▶ _WHAT THIS TASK INVOLVES_: Everything from the line with "Node.js release cycle](https://nodejs.org/en/about/releases/)" to the end of the entries should be copied exactly, and nothing else.
*** ENTRIES PROVIDED Section Begins ***
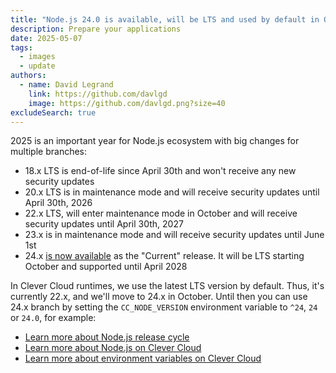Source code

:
 ```yaml
---
title: "Node.js 24.0 is available, will be LTS and used by default in October"
description: Prepare your applications
date: 2025-05-07
tags:
  - images
  - update
authors:
  - name: David Legrand
    link: https://github.com/davlgd
    image: https://github.com/davlgd.png?size=40
excludeSearch: true
---
```


2025 is an important year for Node.js ecosystem with big changes for multiple branches:
- 18.x LTS is end-of-life since April 30th and won't receive any new security updates
- 20.x LTS is in maintenance mode and will receive security updates until April 30th, 2026
- 22.x LTS, will enter maintenance mode in October and will receive security updates until April 30th, 2027
- 23.x is in maintenance mode and will receive security updates until June 1st
- 24.x [is now available](https://nodejs.org/en/blog/release/v24.0.0) as the "Current" release. It will be LTS starting October and supported until April 2028

In Clever Cloud runtimes, we use the latest LTS version by default. Thus, it's currently 22.x, and we'll move to 24.x in October. Until then you can use 24.x branch by setting the `CC_NODE_VERSION` environment variable to `^24`, `24` or `24.0`, for example:

* [Learn more about Node.js release cycle](https://nodejs.org/en/about/releases/)
* [Learn more about Node.js on Clever Cloud](/developers/doc/applications/nodejs/)
* [Learn more about environment variables on Clever Cloud](/developers/doc/reference/reference-environment-variables/)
*** ENTRIES PROVIDED Section Ends ***
▶ _THE COMPLETED TASK_:
* [Learn more about Node.js release cycle](https://nodejs.org/en/about/releases/)
* [Learn more about Node.js on Clever Cloud](/developers/doc/applications/nodejs/)
* [Learn more about environment variables on Clever Cloud](/developers/doc/reference/reference-environment-variables/)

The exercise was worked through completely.